For those not familiar with the BLACK SQUIRREL is a melanistic subgroup of the eastern gray squirrel. As a melanistic variety of the eastern grey squirrel, individual black squirrels can exist wherever grey squirrels live. Grey mating pairs cannot produce black offspring. Grey squirrels have 2 copies of a normal pigment gene and black squirrels have either 1 or 2 copies of a mutant pigment gene. If a black squirrel has 2 copies of the mutant gene it will be jet black. If it has 1 copy of a mutant gene and 1 normal gene it will be brown-black. In areas with high concentrations of black squirrels, mixed litters are common.
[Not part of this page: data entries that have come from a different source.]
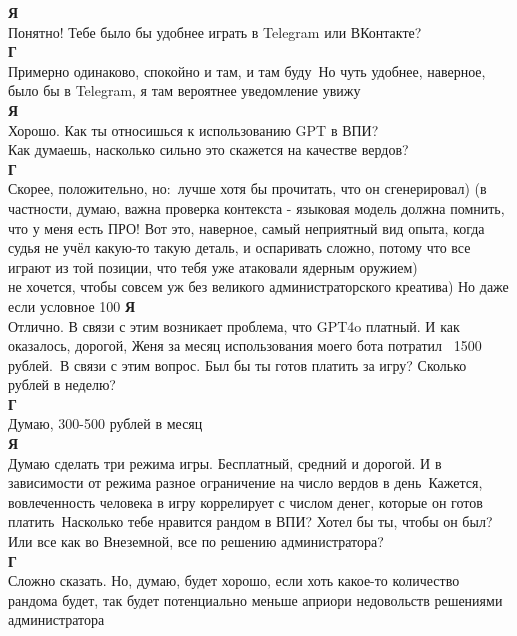\textbf{Я}\\
Понятно! Тебе было бы удобнее играть в Telegram или ВКонтакте?\\

\textbf{Г}\\
Примерно одинаково, спокойно и там, и там буду\
Но чуть удобнее, наверное, было бы в Telegram, я там вероятнее уведомление увижу\\

\textbf{Я}\\
Хорошо. Как ты относишься к использованию GPT в ВПИ?\\
Как думаешь, насколько сильно это скажется на качестве вердов?\\

\textbf{Г}\\
Скорее, положительно, но:\
лучше хотя бы прочитать, что он сгенерировал) (в частности, думаю, важна проверка контекста - языковая модель должна помнить, что у меня есть ПРО! Вот это, наверное, самый неприятный вид опыта, когда судья не учёл какую-то такую деталь, и оспаривать сложно, потому что все играют из той позиции, что тебя уже атаковали ядерным оружием)\\
не хочется, чтобы совсем уж без великого администраторского креатива) Но даже если условное 100%
\textbf{Я}\\
Отлично. В связи с этим возникает проблема, что GPT4o платный. И как оказалось, дорогой, Женя за месяц использования моего бота потратил ~1500 рублей.\
В связи с этим вопрос. Был бы ты готов платить за игру? Сколько рублей в неделю?\\

\textbf{Г}\\
Думаю, 300-500 рублей в месяц\\

\textbf{Я}\\
Думаю сделать три режима игры. Бесплатный, средний и дорогой. И в зависимости от режима разное ограничение на число вердов в день\
Кажется, вовлеченность человека в игру коррелирует с числом денег, которые он готов платить\
Насколько тебе нравится рандом в ВПИ? Хотел бы ты, чтобы он был? Или все как во Внеземной, все по решению администратора?\\

\textbf{Г}\\
Сложно сказать. Но, думаю, будет хорошо, если хоть какое-то количество рандома будет, так будет потенциально меньше априори недовольств решениями администратора\\

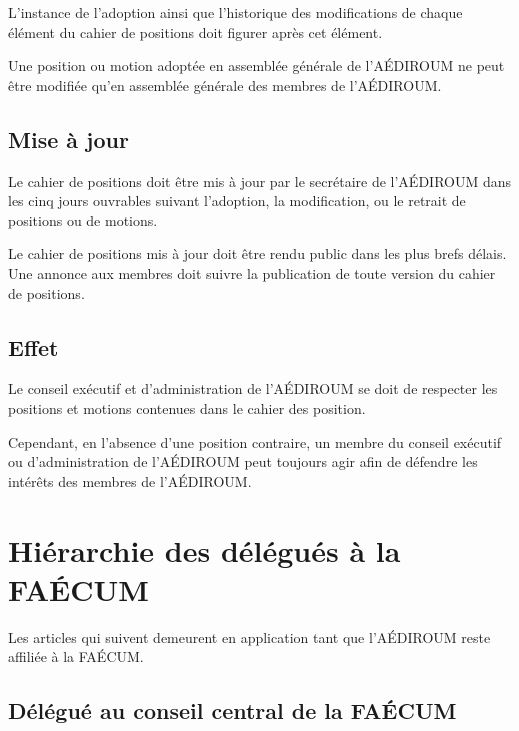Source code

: \documentclass[12pt]{article}
\begin{document}
L’instance de l’adoption ainsi que l’historique des modifications de chaque élément du cahier de positions doit figurer après cet élément.

Une position ou motion adoptée en assemblée générale de l’AÉDIROUM ne peut être modifiée qu’en assemblée générale des membres de l’AÉDIROUM.

\subsection{Mise à jour}

Le cahier de positions doit être mis à jour par le secrétaire de l’AÉDIROUM dans les cinq jours ouvrables suivant l’adoption, la modification, ou le retrait de positions ou de motions.

Le cahier de positions mis à jour doit être rendu public dans les plus brefs délais. Une annonce aux membres doit suivre la publication de toute version du cahier de positions.

\subsection{Effet}

Le conseil exécutif et d’administration de l’AÉDIROUM se doit de respecter les positions et motions contenues dans le cahier des position.

Cependant, en l’absence d’une position contraire, un membre du conseil exécutif ou d’administration de l’AÉDIROUM peut toujours agir afin de défendre les intérêts des membres de l’AÉDIROUM.

\section{Hiérarchie des délégués à la FAÉCUM}

Les articles qui suivent demeurent en application tant que l'AÉDIROUM reste affiliée à la FAÉCUM.

\subsection{Délégué au conseil central de la FAÉCUM}
\end{document}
The black subgroup seems to have been predominant throughout North America prior to the arrival of Europeans in the 16th century, since their dark colour helped them hide in old growth forests which tended to be very dense and shaded. As time passed, hunting and deforestation led to biological advantages for grey coloured individuals. Today, the black subgroup is particularly abundant in the northern part of the eastern grey squirrel's range. This is likely due to the significantly increased cold tolerance of black squirrels which lose less heat than greys. Black squirrels also enjoy concealment advantages in denser northern forests
This one was captured on a path at Lasalle Park out in Burlington, Ontario which to one side features Lake Ontario and where WILDFOWL normal swim around etc. The post processing was used the BLACK BODY in Camera-in-the-RAW to check the Colour Balance and from their opened in Adobe Photoshop Elements 7 where I resized it to 401 x 600 px, and then applied the UNSHARP MASK and last saved as JPEG.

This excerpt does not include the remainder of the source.